‘Tiny bug slayer’ was an ancient relative of dinosaurs and pterosaurs


A newly-described reptile species from Madagascar suggests that dinosaurs and pterosaurs (extinct flying reptiles) had an extremely small ancestor — just 10 centimetres tall. The fossil is named Kongonaphon kely which translates in the Malagasy language as ‘tiny bug slayer’. Wear on its teeth suggests that it ate insects, which helped it to survive by occupying a different niche to its mostly meat-eating relatives.

Kongonaphon provides evidence for a ‘miniaturisation event’: a sharp decrease in ancestors’ body size, before dinosaurs and pterosaurs eventually evolved to be much bigger. A tiny ancestral body size may help explain the origins of flight in pterosaurs. All flying animals seem to have evolved from very small ancestors. A smaller, lighter body is more conducive to aerial locomotion such as gliding; an important intermediary step in the origin of flight.

Its discovery may also explain the evolution of feathers in dinosaurs and pterosaurs. Kongonaphon’s habitat would have had sudden shifts in temperature between the days and the nights. A growth of feathers might have helped it to regulate its body heat.

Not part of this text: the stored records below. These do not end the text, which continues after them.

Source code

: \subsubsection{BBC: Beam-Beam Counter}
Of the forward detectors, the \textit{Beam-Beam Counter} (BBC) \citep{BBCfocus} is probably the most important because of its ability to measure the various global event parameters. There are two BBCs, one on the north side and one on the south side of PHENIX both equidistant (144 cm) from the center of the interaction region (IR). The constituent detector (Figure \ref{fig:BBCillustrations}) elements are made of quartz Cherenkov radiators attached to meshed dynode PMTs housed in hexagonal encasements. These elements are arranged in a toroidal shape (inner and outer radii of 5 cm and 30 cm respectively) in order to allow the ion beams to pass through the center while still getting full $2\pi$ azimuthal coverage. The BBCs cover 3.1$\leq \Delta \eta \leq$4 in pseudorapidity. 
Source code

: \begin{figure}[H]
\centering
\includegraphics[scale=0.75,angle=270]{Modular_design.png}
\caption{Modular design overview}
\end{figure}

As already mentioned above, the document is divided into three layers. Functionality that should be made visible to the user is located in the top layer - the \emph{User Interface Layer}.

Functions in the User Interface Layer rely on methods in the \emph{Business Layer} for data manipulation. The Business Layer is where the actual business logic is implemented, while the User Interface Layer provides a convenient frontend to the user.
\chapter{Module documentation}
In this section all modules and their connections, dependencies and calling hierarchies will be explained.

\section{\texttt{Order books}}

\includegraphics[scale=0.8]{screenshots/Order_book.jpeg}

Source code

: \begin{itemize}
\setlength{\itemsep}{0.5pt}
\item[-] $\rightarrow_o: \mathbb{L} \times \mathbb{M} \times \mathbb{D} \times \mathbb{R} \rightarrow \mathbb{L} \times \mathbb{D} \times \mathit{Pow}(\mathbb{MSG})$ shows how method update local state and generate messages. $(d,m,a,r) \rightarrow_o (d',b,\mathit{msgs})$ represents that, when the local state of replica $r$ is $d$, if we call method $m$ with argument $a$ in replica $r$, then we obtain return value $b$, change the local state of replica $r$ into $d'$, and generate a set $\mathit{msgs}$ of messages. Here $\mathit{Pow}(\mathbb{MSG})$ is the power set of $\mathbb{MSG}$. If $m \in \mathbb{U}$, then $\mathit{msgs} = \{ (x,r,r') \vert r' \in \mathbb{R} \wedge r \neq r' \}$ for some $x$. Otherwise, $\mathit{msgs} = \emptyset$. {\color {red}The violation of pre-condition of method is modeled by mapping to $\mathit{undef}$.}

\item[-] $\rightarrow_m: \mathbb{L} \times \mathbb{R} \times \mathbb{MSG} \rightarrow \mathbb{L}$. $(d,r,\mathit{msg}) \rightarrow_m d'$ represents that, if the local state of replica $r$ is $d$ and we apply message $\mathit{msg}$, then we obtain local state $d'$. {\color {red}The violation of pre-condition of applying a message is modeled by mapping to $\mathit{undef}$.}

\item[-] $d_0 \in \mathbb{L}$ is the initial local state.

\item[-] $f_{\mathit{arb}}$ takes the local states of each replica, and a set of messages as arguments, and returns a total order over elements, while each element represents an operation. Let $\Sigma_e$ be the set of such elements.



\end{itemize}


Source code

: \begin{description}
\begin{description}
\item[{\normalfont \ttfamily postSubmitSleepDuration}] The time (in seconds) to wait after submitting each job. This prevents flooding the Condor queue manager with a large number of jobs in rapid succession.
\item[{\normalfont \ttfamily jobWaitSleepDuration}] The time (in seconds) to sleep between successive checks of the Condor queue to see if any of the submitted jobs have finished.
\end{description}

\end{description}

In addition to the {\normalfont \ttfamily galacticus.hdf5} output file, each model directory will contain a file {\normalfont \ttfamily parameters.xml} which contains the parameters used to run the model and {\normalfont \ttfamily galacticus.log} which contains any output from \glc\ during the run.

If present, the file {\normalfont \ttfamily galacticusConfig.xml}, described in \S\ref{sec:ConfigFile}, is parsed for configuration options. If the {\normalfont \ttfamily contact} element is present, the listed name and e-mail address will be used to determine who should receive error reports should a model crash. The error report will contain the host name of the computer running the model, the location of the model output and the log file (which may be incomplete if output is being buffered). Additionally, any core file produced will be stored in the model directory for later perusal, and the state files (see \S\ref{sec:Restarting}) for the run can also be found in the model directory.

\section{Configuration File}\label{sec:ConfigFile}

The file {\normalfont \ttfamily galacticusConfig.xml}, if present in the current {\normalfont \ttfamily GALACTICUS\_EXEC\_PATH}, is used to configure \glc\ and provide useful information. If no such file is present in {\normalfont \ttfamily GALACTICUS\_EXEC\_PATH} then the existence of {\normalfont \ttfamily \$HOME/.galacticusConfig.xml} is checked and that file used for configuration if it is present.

During the time Kongonaphon was alive (around 237 million years ago), Madagascar was attached to India as part of the supercontinent Gondwana. “Triassic vertebrate fossils of similar age have been found in a band of rocks extending across Madhya Pradesh, Chhattisgarh and Odisha. I am confident that future work by Indian paleontologists will recover relatives of Kongonaphon,” said Christian F. Kammerer, Research Curator of Paleontology at the North Carolina Museum of Natural Sciences.